Directives visant les normes

1. Accrocher

L’utilisation du bâton contre le corps du porteur ou d’un non-porteur pour nuire à son avancement ou pour se donner un avantage territorial sera pénalisée.

Un bâton placé contre le corps d’un adversaire et parallèle à la glace sera considéré dans une « zone dangereuse ». Lorsque le bâton se trouve dans cette position, tout geste tirant sur le bâton et ayant des conséquences sera pénalisé.

Par conséquence, on entend :
• toute perte d’élan;
• une diminution de l’écart entre les joueurs;
• une entrave à l’avancement du joueur;
• une perte quelconque de l’équilibre de l’adversaire;
• une diminution de la capacité de l’adversaire à passer ou tirer la rondelle ou à capter une
passe.

Tout bâton placé entre les jambes d’un adversaire sera considéré dans une « zone dangereuse ». Si le déplacement latéral ou autre du joueur est restreint de quelque façon que ce soit, une punition mineure pour avoir accroché sera imposée. Si l’adversaire tombe à cause d’un tel geste, une punition mineure pour avoir fait trébucher sera imposée.

2. Faire Trebucher

Un joueur ne peut utiliser son bâton contre les jambes ou les pieds d’un adversaire de façon à lui faire perdre l’équilibre ou à le faire tomber.

Le hockey est un jeu de vitesse et d’équilibre où les joueurs tombent souvent suite à un contact accidentel. Les officiels doivent voir l’infraction et ne pas deviner afin de prendre la bonne décision.

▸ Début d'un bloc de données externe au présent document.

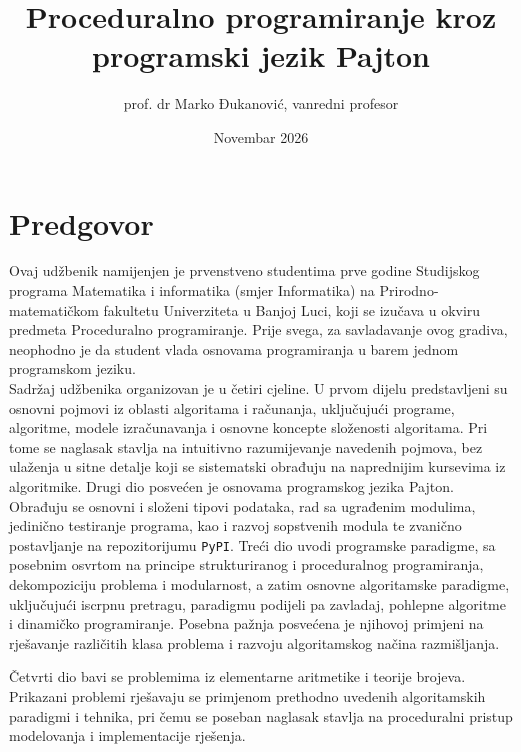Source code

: \documentclass[b5paper, utf8, 11pt, colorlinks]{book}
\begin{document}
\author{prof. dr Marko Đukanović, vanredni profesor}
\title{Proceduralno programiranje kroz programski jezik Pajton}
\date{Novembar 2026}

 
\maketitle
 
\tableofcontents
 \clearpage
 \setcounter{page}{1}

\chapter*{Predgovor}

Ovaj udžbenik namijenjen je prvenstveno studentima prve godine Studijskog programa Matematika i informatika (smjer Informatika) na Prirodno-matematičkom fakultetu Univerziteta u Banjoj Luci, koji se izučava u okviru predmeta Proceduralno programiranje. Prije svega, za savladavanje ovog gradiva,  neophodno je da student vlada  osnovama programiranja u barem jednom programskom jeziku.  \\ 


Sadržaj udžbenika organizovan je u četiri cjeline. U prvom dijelu predstavljeni su osnovni pojmovi iz oblasti algoritama i računanja, uključujući programe, algoritme, modele izračunavanja i osnovne koncepte složenosti algoritama. Pri tome se naglasak stavlja na intuitivno razumijevanje navedenih pojmova, bez ulaženja u sitne detalje koji se sistematski obrađuju na naprednijim kursevima iz algoritmike. Drugi dio posvećen je osnovama programskog jezika Pajton. Obrađuju se osnovni i složeni tipovi podataka, rad sa ugrađenim modulima, jedinično testiranje programa, kao i razvoj sopstvenih modula te zvanično postavljanje na repozitorijumu \texttt{PyPI}.  Treći dio uvodi programske paradigme, sa posebnim osvrtom na principe strukturiranog i proceduralnog programiranja, dekompoziciju problema i modularnost, a zatim osnovne algoritamske paradigme, uključujući iscrpnu pretragu, paradigmu podijeli pa zavladaj, pohlepne algoritme i dinamičko programiranje. Posebna pažnja posvećena je njihovoj primjeni na rješavanje različitih klasa problema i razvoju algoritamskog načina razmišljanja.

Četvrti dio bavi se problemima iz elementarne aritmetike i teorije brojeva. Prikazani problemi rješavaju se primjenom prethodno uvedenih algoritamskih paradigmi i tehnika, pri čemu se poseban naglasak stavlja na proceduralni pristup modelovanja i implementacije rješenja.
\end{document}
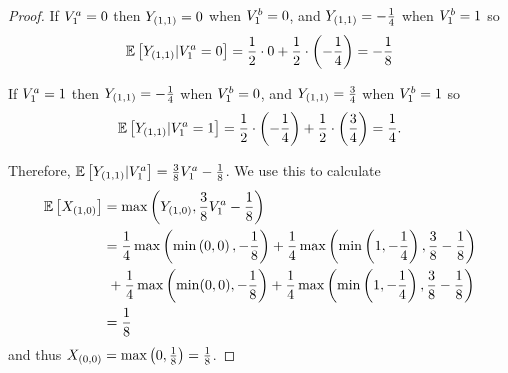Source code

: \begin{proof}
        If $V^a_{1}=0$ then $Y_{(1,1)}=0$ when $V^b_{1}=0$, and 
        $Y_{(1,1)}=-\frac{1}{4}$ when $V^b_{1}=1$ so
        \[
            \mathbb{E}\left[
                Y_{(1,1)}
                | V^a_{1}=0
            \right]
            =
            \frac{1}{2}\cdot 0
            +
            \frac{1}{2}\cdot\left(-\frac{1}{4}\right) 
            =
            -\frac{1}{8}
        \]

        If $V^a_{1}=1$ then $Y_{(1,1)}=-\frac{1}{4}$ when $V^b_{1}=0$, and 
        $Y_{(1,1)}=\frac{3}{4}$ when $V^b_{1}=1$ so
        \[
            \mathbb{E}\left[
                Y_{(1,1)}
                | V^a_{1}=1
            \right]
            =
            \frac{1}{2}\cdot \left(-\frac{1}{4}\right)
            +
            \frac{1}{2}\cdot\left(\frac{3}{4}\right) 
            =
            \frac{1}{4} .
        \]

    \noindent
    Therefore, 
    \(
        \mathbb{E}\left[
            Y_{(1,1)}
            | V^a_{1}
        \right]
        =
        \frac{3}{8}V^a_{1}
        -
        \frac{1}{8}
    \).
    We use this to calculate
    \begin{align*}
        \mathbb{E}\left[
            X_{(1,0)}
        \right]
        &=
        \max\left(
            Y_{(1,0)},
            \frac{3}{8}V^a_{1}
            -
            \frac{1}{8}
        \right)
        \\
        &=
        \frac{1}{4}
        \max\left(
            \min\left(
                0,0
            \right),
            -
            \frac{1}{8}
        \right)
        +
        \frac{1}{4}
        \max\left(
            \min\left(
                1, -\frac{1}{4}
            \right),
            \frac{3}{8}-\frac{1}{8}
        \right)
        \\
        &~+
        \frac{1}{4}
        \max\left(
            \min(0,0),
            -\frac{1}{8}
        \right)
        +
        \frac{1}{4}
        \max\left(
            \min\left(
                1, -\frac{1}{4}
            \right),
            \frac{3}{8}-\frac{1}{8}
        \right)
        \\
        &= 
        \frac{1}{8}
    \end{align*}  
    and thus 
    \(
        X_{(0,0)}
        =
        \max\left(0,\frac{1}{8}\right)
        =
        \frac{1}{8}
    \).


\end{proof}
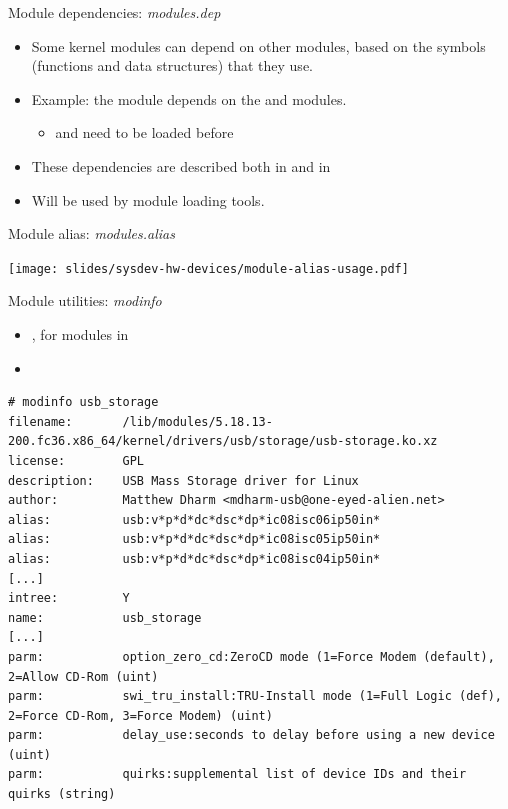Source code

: \begin{frame}{Module dependencies: {\em modules.dep}}
  \begin{itemize}
  \item Some kernel modules can depend on other modules, based on the
    symbols (functions and data structures) that they use.
  \item Example: the  module depends on the  and
     modules.
    \begin{itemize}
    \item {} and  need to be loaded before 
    \end{itemize}
  \item These dependencies are described both in
     and in
  \item Will be used by module loading tools.
  \end{itemize}
\end{frame}

\begin{frame}{Module alias: {\em modules.alias}}
  \begin{center}
    \texttt{[image: slides/sysdev-hw-devices/module-alias-usage.pdf]}
  \end{center}
\end{frame}

\begin{frame}[fragile]{Module utilities: {\em modinfo}}
  \begin{itemize}
  \item {}, for modules in 
  \item {}
  \end{itemize}

  \begin{block}{}
    {\tiny
\begin{verbatim}
# modinfo usb_storage
filename:       /lib/modules/5.18.13-200.fc36.x86_64/kernel/drivers/usb/storage/usb-storage.ko.xz
license:        GPL
description:    USB Mass Storage driver for Linux
author:         Matthew Dharm <mdharm-usb@one-eyed-alien.net>
alias:          usb:v*p*d*dc*dsc*dp*ic08isc06ip50in*
alias:          usb:v*p*d*dc*dsc*dp*ic08isc05ip50in*
alias:          usb:v*p*d*dc*dsc*dp*ic08isc04ip50in*
[...]
intree:         Y
name:           usb_storage
[...]
parm:           option_zero_cd:ZeroCD mode (1=Force Modem (default), 2=Allow CD-Rom (uint)
parm:           swi_tru_install:TRU-Install mode (1=Full Logic (def), 2=Force CD-Rom, 3=Force Modem) (uint)
parm:           delay_use:seconds to delay before using a new device (uint)
parm:           quirks:supplemental list of device IDs and their quirks (string)
\end{verbatim}
    }
  \end{block}
\end{frame}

Lorsque l’officiel n’a pas vu l’infraction, mais seulement le résultat final, il doit être conscient qu’une « infraction manquée » est justifiable, mais qu’une « punition fantôme » est inacceptable.

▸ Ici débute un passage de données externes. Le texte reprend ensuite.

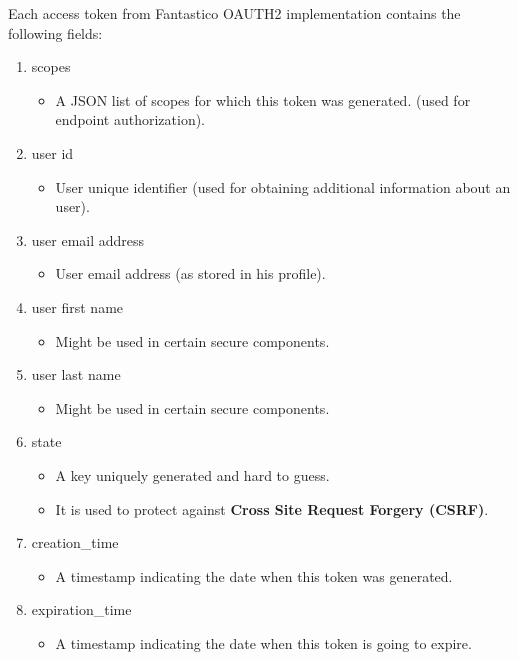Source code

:\documentclass[letterpaper,10pt,english]{sphinxmanual}
\begin{document}
Each access token from Fantastico OAUTH2 implementation contains the following fields:
\begin{enumerate}
\item {} 
scopes
\begin{itemize}
\item {} 
A JSON list of scopes for which this token was generated. (used for endpoint authorization).

\end{itemize}

\item {} 
user id
\begin{itemize}
\item {} 
User unique identifier (used for obtaining additional information about an user).

\end{itemize}

\item {} 
user email address
\begin{itemize}
\item {} 
User email address (as stored in his profile).

\end{itemize}

\item {} 
user first name
\begin{itemize}
\item {} 
Might be used in certain secure components.

\end{itemize}

\item {} 
user last name
\begin{itemize}
\item {} 
Might be used in certain secure components.

\end{itemize}

\item {} 
state
\begin{itemize}
\item {} 
A key uniquely generated and hard to guess.

\item {} 
It is used to protect against \textbf{Cross Site Request Forgery (CSRF)}.

\end{itemize}

\item {} 
creation\_time
\begin{itemize}
\item {} 
A timestamp indicating the date when this token was generated.

\end{itemize}

\item {} 
expiration\_time
\begin{itemize}
\item {} 
A timestamp indicating the date when this token is going to expire.

\end{itemize}

\end{enumerate}
\end{document}
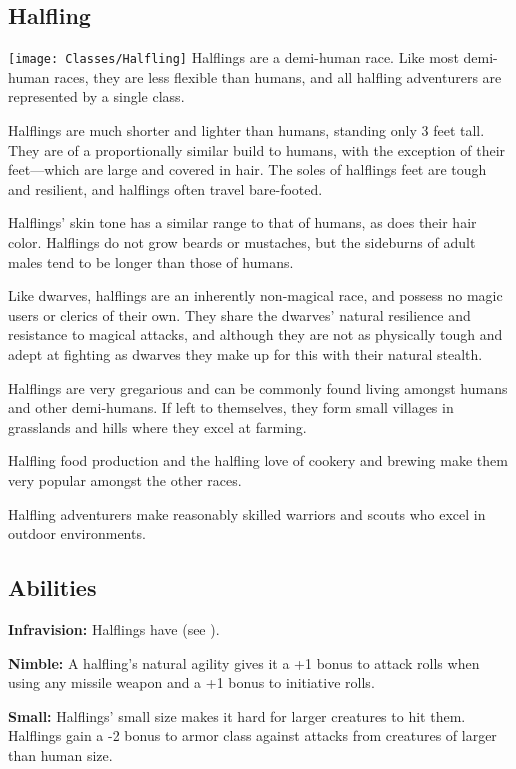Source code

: \begin{multicols*}{2}

\section{Halfling}\label{class:Halfling}
\texttt{[image: Classes/Halfling]}
Halflings are a demi-human race. Like most demi-human races, they are less flexible than humans, and all halfling adventurers are represented by a single class.

Halflings are much shorter and lighter than humans, standing only 3 feet tall. They are of a proportionally similar build to humans, with the exception of their feet—which are large and covered in hair. The soles of halflings feet are tough and resilient, and halflings often travel bare-footed.

Halflings’ skin tone has a similar range to that of humans, as does their hair color. Halflings do not grow beards or mustaches, but the sideburns of adult males tend to be longer than those of humans.

Like dwarves, halflings are an inherently non-magical race, and possess no magic users or clerics of their own. They share the dwarves’ natural resilience and resistance to magical attacks, and although they are not as physically tough and adept at fighting as dwarves they make up for this with their natural stealth.

Halflings are very gregarious and can be commonly found living amongst humans and other demi-humans. If left to themselves, they form small villages in grasslands and hills where they excel at farming.

Halfling food production and the halfling love of cookery and brewing make them very popular amongst the other races.

Halfling adventurers make reasonably skilled warriors and scouts who excel in outdoor environments.

\subsection{Abilities}
\textbf{Infravision:} Halflings have  (see ).

\textbf{Nimble:} A halfling’s natural agility gives it a +1 bonus to attack rolls when using any missile weapon and a +1 bonus to initiative rolls.

\textbf{Small:} Halflings’ small size makes it hard for larger creatures to hit them. Halflings gain a -2 bonus to armor class against attacks from creatures of larger than human size.


\end{multicols*}
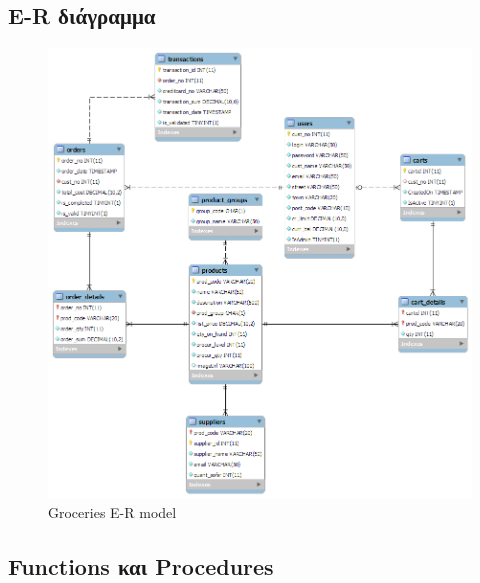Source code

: \documentclass[12pt]{article}
\begin{document}
  	\subsection{E-R διάγραμμα}
		\begin{figure}[H]
			\centering
			\includegraphics[width=1\textwidth]{ER_model}
			\caption{Groceries E-R model}
		\end{figure}
	\pagebreak
	\subsection{Functions και Procedures}
\end{document}
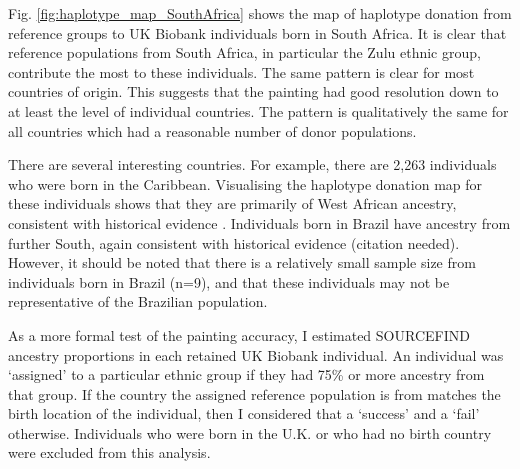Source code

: Fig. \ref{fig:haplotype_map_SouthAfrica} shows the map of haplotype donation from reference groups to UK Biobank individuals born in South Africa. It is clear that reference populations from South Africa, in particular the Zulu ethnic group, contribute the most to these individuals. The same pattern is clear for most countries of origin. This suggests that the painting had good resolution down to at least the level of individual countries. The pattern is qualitatively the same for all countries which had a reasonable number of donor populations. 

There are several interesting countries. For example, there are 2,263 individuals who were born in the Caribbean. Visualising the haplotype donation map for these individuals shows that they are primarily of West African ancestry, consistent with historical evidence \cite{micheletti2020genetic}. Individuals born in Brazil have ancestry from further South, again consistent with historical evidence (citation needed). However, it should be noted that there is a relatively small sample size from individuals born in Brazil (n=9), and that these individuals may not be representative of the Brazilian population. 

As a more formal test of the painting accuracy, I estimated SOURCEFIND ancestry proportions in each retained UK Biobank individual. An individual was `assigned' to a particular ethnic group if they had 75\% or more ancestry from that group. If the country the assigned reference population is from matches the birth location of the individual, then I considered that a `success' and a `fail' otherwise. Individuals who were born in the U.K. or who had no birth country were excluded from this analysis. 

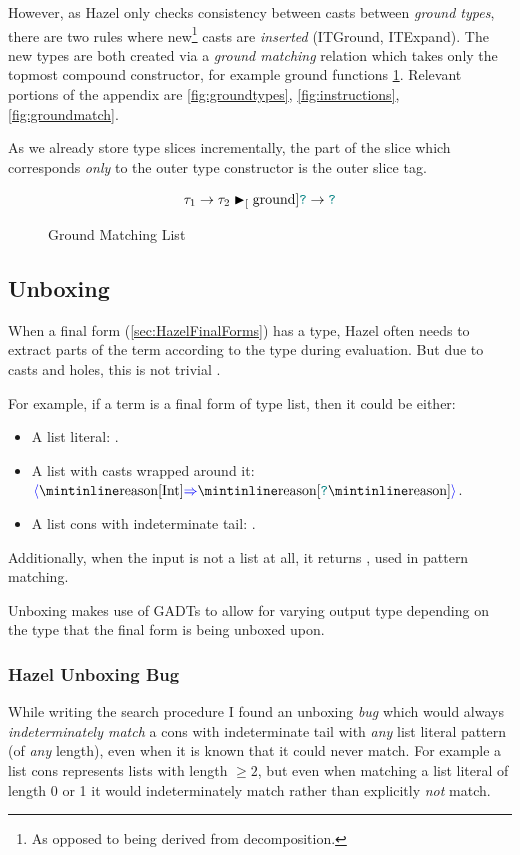 However, as Hazel only checks consistency between casts between \textit{ground types}, there are two rules where new\footnote{As opposed to being derived from decomposition.} casts are \textit{inserted} (ITGround, ITExpand). The new types are both created via a \textit{ground matching} relation which takes only the topmost compound constructor, for example ground functions \cref{fig:GroundFunction}. Relevant portions of the appendix are \cref{fig:groundtypes}, \cref{fig:instructions}, \cref{fig:groundmatch}.

As we already store type slices incrementally, the part of the slice which corresponds \textit{only} to the outer type constructor is the outer slice tag.

\begin{figure}
\[\tau_1 \to \tau_2 \blacktriangleright_{[}\text{ground}] {\color{teal}\texttt{?}} \to {\color{teal}\texttt{?}}\]
\caption{Ground Matching List}
\label{fig:GroundFunction}
\end{figure}

\subsection{Unboxing}
When a final form (\cref{sec:HazelFinalForms}) has a type, Hazel often needs to extract parts of the term according to the type during evaluation. But due to casts and holes, this is not trivial \cite{LivePatternMatching}.

For example, if a term is a final form of type list, then it could be either:
\begin{itemize}
\item A list literal: \code{[1,2,3]}.
\item A list with casts wrapped around it: \code{[1,2,3]}$\scast{\code{[Int]}}{\code{[}\dyn\code{]}}$.
\item A list cons with indeterminate tail: .
\end{itemize}
Additionally, when the input is not a list at all, it returns , used in pattern matching. 

Unboxing makes use of GADTs to allow for varying output type depending on the type that the final form is being unboxed upon.

\subsubsection{Hazel Unboxing Bug}
While writing the search procedure I found an unboxing \textit{bug} which would always \textit{indeterminately match} a cons with indeterminate tail with \textit{any} list literal pattern (of \textit{any} length), even when it is known that it could never match. For example a list cons  represents lists with length $\geq 2$, but even when matching a list literal of length 0 or 1 it would indeterminately match rather than explicitly \textit{not} match.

Tout joueur qui place son bâton entre les jambes d’un adversaire et le fait tomber doit être puni pour « avoir fait trébucher ». Nuire à l’avancement ou empêcher un joueur de se déplacer latéralement en plaçant son bâton entre ses jambes doit être puni pour avoir « accroché ».

3. Retenir

La main libre peut être utilisée pour pousser un adversaire.

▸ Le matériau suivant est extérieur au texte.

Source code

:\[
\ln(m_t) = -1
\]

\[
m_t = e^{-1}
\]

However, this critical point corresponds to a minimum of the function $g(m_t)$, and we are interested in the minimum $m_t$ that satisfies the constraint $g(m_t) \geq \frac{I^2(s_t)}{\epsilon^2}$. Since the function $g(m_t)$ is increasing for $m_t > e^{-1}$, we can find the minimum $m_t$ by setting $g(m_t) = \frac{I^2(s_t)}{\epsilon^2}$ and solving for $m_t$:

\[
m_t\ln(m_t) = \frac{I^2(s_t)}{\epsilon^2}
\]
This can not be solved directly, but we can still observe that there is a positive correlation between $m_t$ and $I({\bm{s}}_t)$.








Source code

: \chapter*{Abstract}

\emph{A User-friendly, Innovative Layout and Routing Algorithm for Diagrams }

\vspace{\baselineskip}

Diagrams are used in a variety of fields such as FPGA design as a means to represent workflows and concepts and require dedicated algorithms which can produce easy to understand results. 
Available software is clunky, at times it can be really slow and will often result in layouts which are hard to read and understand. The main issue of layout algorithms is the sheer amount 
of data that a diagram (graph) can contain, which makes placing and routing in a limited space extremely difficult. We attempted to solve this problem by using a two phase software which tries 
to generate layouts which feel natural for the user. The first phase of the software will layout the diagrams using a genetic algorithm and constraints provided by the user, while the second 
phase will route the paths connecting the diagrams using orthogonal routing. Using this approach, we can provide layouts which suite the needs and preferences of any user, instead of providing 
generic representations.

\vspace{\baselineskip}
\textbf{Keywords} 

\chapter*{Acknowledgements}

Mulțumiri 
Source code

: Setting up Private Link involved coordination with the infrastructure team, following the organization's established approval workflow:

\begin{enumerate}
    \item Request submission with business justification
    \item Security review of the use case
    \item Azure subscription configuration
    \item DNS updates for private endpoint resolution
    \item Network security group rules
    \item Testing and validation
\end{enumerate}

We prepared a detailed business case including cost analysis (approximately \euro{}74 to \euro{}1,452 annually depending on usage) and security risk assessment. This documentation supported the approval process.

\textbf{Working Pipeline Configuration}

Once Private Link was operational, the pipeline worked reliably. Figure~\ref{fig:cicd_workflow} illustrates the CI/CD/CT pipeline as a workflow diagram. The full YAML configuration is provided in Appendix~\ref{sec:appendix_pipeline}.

Toute main retirée du bâton et placée sur le corps d’un adversaire sera considérée dans une « zone dangereuse ». Lorsque la main libre se trouve dans cette position, tout geste ayant des conséquences sera pénalisé.

Par conséquence, on entend :
• empêcher ou nuire à l’avancement;
• empoigner le corps, le bâton ou le chandail;
• diminuer la capacité de l’adversaire à passer ou tirer la rondelle ou à capter une passe.
Coincer contre la bande : Le joueur à la défensive peut entrer en contact avec le porteur le long de la bande. Après ce contact initial, le joueur à la défensive doit jouer la rondelle. Dès que la rondelle quitte cet endroit (le long de la bande), il incombe au joueur à la défensive de libérer immédiatement son adversaire.

4. Obstruction

Un joueur non porteur doit pouvoir pourchasser la rondelle et se positionner sans être restreint ou entravé de quelque façon que ce soit.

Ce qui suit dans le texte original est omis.